Creating and consuming a EJB 3 Message Driven Bean Part II

In part I we did all the dirty work – setup JMS connection factory and JMS destination in the application server and then created a stateless session bean that sends message to our XYZ Warehouse application. One thing I forgot to mention is that you’d probably be asking “where is the messaging server?”. You might have heard of Active MQ or Webshpere MQ. We’re using messaging server included within the AS. So then let’s get to creating our MDB.

Create our Message Driven Bean
MessageDrivenBean is just like our stateless bean in the sense it does not retain state. For you and I this means, do not write any code like transaction related code. In the event of any exception you will not be able to recover from this. Little bit confused? Simply understand that it is not your shopper who will have started this transaction for the exception to be returned to the client to handle it. Maybe I should have an article on Transactions. 🙂

The first thing to do is Annotate the Class with @MessageDriven which tells the AS that this bean is an MDB. You will also have to specify that you want to use the destination “jms/InvoiceQueue”. Refer to the source below.  You can then implement MessageListener interface and when you do that you implement void onMessage(Message message) method. Basically, this method encapsulates your business logic or what type of and what message to consume. As with any EJB, you will need an associated EntityManager context to do your CRUDing. But that really is not where I want to focus. What you should get from the code below is that we know we are consuming an ObjectMessage that was sent originally from the producer app. And I’d pointed out that we need an object similar to or at least capable of storing the properties of the Object (Item). We have ItemOrder in this client app to do so.
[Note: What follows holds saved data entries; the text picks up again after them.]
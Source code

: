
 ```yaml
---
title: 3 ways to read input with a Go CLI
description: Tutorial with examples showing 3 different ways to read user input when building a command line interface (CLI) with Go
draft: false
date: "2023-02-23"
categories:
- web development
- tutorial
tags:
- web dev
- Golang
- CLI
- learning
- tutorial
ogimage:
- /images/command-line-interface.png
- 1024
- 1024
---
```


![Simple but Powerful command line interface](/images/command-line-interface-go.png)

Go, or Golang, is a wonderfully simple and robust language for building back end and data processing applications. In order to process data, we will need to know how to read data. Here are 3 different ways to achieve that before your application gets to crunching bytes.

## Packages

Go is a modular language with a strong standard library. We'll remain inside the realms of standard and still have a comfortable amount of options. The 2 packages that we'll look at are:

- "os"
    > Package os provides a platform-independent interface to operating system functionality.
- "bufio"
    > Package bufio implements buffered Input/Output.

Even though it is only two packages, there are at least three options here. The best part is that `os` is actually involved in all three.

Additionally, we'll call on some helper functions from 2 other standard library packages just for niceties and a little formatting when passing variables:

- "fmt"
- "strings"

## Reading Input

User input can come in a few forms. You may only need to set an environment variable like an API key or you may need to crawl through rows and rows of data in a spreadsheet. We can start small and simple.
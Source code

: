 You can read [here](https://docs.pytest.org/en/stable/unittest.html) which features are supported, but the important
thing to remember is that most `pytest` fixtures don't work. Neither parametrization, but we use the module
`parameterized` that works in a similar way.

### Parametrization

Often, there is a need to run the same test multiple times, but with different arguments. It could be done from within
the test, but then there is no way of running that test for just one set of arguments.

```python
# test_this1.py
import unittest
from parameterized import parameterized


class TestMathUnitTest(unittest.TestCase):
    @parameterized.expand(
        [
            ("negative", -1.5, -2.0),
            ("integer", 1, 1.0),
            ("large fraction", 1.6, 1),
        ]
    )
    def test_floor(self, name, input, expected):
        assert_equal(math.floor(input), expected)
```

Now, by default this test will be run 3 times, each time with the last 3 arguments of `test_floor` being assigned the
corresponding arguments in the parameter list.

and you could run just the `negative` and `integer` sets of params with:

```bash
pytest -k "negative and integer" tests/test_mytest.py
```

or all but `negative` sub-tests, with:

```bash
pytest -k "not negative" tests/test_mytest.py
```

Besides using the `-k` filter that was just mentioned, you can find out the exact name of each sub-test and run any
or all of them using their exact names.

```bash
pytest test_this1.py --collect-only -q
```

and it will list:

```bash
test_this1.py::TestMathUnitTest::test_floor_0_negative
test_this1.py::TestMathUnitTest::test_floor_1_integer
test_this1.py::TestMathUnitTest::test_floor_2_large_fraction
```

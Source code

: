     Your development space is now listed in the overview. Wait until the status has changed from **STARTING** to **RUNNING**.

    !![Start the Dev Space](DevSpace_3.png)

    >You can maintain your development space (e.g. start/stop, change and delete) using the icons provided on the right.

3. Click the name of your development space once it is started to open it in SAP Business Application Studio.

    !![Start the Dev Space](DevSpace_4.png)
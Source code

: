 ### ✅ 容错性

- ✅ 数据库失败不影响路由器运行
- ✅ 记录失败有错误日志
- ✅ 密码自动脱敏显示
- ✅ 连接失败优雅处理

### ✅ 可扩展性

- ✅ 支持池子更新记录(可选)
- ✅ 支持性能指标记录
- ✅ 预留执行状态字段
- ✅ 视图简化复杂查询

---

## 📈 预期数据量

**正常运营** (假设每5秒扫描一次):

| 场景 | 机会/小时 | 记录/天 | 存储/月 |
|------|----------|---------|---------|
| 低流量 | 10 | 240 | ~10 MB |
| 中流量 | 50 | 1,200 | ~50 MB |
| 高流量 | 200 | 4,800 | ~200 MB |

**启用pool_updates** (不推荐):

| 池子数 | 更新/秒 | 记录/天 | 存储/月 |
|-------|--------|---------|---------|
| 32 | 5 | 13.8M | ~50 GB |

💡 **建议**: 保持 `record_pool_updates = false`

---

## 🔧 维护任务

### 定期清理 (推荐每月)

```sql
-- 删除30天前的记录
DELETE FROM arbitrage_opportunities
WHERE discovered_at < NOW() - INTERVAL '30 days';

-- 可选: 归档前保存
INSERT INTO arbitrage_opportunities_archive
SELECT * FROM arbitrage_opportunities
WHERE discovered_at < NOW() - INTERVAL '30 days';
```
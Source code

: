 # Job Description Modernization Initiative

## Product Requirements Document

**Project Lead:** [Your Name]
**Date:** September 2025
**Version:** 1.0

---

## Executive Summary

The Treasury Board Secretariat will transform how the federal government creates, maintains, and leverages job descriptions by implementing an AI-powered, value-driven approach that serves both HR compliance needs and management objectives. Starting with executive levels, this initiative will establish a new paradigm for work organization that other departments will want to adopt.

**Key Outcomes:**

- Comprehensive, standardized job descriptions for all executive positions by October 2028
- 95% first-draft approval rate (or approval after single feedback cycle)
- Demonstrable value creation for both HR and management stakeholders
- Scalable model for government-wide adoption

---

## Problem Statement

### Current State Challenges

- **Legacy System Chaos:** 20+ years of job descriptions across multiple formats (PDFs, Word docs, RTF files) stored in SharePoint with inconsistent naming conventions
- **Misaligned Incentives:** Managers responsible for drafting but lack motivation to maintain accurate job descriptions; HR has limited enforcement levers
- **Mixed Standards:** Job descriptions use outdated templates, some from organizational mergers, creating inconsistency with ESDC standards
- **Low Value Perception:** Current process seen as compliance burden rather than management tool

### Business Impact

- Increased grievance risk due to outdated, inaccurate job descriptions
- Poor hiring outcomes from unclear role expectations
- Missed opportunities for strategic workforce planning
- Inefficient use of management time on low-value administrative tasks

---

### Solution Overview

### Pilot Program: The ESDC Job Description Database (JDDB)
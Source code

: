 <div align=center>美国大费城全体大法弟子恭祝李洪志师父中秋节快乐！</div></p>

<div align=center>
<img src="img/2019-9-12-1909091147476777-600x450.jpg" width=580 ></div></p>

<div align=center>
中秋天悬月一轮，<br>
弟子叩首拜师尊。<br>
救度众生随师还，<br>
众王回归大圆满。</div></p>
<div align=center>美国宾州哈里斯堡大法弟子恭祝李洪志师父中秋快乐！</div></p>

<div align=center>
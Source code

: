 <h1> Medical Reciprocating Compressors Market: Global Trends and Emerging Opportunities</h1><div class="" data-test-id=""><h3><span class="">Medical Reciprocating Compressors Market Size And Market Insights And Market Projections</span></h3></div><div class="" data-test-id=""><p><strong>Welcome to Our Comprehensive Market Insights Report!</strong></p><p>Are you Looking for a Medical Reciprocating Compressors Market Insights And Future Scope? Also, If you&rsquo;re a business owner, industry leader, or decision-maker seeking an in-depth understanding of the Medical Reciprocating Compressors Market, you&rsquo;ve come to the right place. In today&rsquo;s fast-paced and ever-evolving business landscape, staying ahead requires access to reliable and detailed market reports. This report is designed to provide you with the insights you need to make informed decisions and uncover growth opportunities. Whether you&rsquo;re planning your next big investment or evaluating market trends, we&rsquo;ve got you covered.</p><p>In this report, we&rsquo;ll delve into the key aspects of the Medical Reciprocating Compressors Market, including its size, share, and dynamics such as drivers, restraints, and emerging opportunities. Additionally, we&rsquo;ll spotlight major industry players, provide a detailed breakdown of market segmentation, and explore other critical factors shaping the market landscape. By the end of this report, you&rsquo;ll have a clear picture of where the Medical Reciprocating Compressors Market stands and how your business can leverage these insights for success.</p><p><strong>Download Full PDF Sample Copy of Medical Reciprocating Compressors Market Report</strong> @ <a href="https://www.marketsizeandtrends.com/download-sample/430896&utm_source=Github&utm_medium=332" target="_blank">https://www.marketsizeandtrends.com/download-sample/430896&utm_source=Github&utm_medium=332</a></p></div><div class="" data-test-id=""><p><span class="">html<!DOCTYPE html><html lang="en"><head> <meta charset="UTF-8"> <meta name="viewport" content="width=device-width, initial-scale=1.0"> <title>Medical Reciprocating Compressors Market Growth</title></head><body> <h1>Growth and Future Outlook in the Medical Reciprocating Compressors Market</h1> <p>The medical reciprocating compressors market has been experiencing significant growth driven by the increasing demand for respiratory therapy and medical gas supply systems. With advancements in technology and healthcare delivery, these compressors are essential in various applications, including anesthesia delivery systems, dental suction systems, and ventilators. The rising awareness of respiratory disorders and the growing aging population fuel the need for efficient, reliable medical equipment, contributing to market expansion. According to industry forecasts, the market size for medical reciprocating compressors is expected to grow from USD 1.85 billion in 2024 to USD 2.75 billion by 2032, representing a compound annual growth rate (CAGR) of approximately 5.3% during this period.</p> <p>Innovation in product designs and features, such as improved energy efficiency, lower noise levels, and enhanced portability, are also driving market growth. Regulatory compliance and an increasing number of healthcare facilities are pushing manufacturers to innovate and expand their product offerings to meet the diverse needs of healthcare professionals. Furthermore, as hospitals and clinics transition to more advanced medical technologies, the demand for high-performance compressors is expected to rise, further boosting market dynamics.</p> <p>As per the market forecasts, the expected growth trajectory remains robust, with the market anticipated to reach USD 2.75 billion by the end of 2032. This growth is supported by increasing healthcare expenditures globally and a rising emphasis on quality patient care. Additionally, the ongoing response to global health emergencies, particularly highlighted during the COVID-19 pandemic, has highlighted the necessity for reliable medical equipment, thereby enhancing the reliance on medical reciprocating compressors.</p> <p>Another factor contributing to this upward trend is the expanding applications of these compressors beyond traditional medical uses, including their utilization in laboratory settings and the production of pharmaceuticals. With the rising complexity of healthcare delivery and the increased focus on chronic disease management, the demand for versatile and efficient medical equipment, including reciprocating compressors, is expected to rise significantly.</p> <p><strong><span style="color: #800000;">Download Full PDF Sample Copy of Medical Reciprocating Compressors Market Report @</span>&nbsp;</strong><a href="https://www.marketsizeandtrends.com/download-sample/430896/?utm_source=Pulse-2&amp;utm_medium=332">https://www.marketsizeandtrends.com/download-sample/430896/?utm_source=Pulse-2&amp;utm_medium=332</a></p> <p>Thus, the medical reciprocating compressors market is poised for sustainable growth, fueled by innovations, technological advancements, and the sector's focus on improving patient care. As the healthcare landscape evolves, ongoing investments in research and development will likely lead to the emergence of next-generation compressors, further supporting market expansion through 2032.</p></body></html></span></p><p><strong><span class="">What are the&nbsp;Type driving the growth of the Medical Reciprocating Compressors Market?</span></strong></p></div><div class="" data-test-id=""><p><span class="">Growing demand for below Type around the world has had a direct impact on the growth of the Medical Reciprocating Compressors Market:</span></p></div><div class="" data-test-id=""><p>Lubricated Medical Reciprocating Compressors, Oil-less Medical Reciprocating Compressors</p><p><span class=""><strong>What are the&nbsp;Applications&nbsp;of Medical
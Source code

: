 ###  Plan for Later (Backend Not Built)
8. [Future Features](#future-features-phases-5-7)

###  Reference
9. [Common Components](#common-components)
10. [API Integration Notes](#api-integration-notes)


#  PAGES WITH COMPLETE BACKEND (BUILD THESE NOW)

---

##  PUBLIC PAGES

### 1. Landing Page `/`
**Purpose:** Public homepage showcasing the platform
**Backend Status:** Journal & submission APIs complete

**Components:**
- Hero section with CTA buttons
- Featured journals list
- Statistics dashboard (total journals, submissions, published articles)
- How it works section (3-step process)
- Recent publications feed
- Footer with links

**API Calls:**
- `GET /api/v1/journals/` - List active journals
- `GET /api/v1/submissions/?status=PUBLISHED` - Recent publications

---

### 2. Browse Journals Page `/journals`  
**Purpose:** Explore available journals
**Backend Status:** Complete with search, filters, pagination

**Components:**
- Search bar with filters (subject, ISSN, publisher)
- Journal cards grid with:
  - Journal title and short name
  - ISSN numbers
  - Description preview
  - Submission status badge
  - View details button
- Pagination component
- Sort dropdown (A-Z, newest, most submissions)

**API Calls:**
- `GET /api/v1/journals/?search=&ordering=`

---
import com.factory.entities.ItemOrder;
import java.util.ArrayList;
import javax.ejb.ActivationConfigProperty;
import javax.ejb.MessageDriven;
import javax.jms.JMSException;
import javax.jms.Message;
import javax.jms.MessageListener;
import javax.jms.ObjectMessage;
import javax.persistence.EntityManager;
import javax.persistence.PersistenceContext;

@MessageDriven(mappedName = "jms/InvoiceQueue", activationConfig = {
    @ActivationConfigProperty(propertyName = "acknowledgeMode", propertyValue = "Auto-acknowledge"),
    @ActivationConfigProperty(propertyName = "destinationType", propertyValue = "javax.jms.Queue")
})
public class InvoiceMessageBean implements MessageListener {

    @PersistenceContext
    EntityManager em;

    public InvoiceMessageBean() {
    }

    public void onMessage(Message message) {
        try {            
            ObjectMessage objectMessage = (ObjectMessage) message;
            ArrayList list = (ArrayList)objectMessage.getObject();
            ItemOrder itemOrder = new ItemOrder();
            itemOrder.setBarcode(Integer.parseInt(list.get(0).toString()));
            itemOrder.setTotalItemsToOrder(Integer.parseInt(list.get(1).toString()));
            itemOrder.setCompanyID(19284);
            em.persist(itemOrder);
        } catch (JMSException jmse) {
            jmse.printStackTrace();
        }
    }
}

So that’s it. You’re now ready to create and consume your EJB 3 MDB. You should be able to appreciate all the asynchronous nature of MDB! Enterprise JAVA rules!